**TASK**
Between the line containing "- [Coolors](https://coolors.co/generate)" and the line containing "- [CSS Animations" lies a run of lines; give that run again exactly, with both of those lines, and nothing else from the entries below.

- - -

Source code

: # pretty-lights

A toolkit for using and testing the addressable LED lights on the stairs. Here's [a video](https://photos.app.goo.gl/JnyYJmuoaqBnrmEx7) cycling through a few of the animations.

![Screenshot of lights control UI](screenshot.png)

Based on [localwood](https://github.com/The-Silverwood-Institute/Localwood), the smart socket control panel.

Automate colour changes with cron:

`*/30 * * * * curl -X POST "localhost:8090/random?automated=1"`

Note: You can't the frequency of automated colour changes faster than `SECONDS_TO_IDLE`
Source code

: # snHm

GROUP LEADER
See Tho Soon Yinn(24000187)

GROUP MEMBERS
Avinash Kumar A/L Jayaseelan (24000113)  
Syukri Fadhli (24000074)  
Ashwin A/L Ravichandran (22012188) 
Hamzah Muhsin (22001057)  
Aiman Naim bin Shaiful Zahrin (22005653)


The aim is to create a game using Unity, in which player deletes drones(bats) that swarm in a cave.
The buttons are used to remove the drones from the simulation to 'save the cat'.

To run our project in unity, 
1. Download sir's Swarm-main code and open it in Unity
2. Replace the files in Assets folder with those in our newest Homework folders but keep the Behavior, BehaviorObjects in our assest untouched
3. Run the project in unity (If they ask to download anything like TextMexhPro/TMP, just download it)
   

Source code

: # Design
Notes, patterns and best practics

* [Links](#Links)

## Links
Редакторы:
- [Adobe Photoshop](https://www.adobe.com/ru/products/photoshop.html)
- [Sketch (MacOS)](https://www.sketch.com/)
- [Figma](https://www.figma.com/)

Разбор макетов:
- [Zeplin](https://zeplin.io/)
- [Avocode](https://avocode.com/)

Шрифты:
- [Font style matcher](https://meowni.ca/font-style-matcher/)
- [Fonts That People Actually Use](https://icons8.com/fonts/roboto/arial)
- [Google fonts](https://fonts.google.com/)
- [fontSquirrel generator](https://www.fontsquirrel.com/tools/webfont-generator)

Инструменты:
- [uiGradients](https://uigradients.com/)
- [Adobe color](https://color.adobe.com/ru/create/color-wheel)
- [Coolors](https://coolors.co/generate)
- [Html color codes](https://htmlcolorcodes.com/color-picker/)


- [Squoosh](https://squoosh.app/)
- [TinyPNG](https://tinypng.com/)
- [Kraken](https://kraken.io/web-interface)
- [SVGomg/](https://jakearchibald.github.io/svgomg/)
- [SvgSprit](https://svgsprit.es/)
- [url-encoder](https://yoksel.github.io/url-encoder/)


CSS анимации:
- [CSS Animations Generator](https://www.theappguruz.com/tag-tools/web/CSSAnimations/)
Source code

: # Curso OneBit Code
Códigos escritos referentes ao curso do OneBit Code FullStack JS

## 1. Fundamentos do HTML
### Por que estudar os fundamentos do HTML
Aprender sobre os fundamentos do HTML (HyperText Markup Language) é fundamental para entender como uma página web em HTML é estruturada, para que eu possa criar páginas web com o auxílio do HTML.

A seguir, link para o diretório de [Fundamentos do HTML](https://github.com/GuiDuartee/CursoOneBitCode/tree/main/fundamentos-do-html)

- - -

**WRITTEN SOLUTION**
- [Coolors](https://coolors.co/generate)
- [Html color codes](https://htmlcolorcodes.com/color-picker/)


- [Squoosh](https://squoosh.app/)
- [TinyPNG](https://tinypng.com/)
- [Kraken](https://kraken.io/web-interface)
- [SVGomg/](https://jakearchibald.github.io/svgomg/)
- [SvgSprit](https://svgsprit.es/)
- [url-encoder](https://yoksel.github.io/url-encoder/)


CSS анимации:
- [CSS Animations Generator](https://www.theappguruz.com/tag-tools/web/CSSAnimations/)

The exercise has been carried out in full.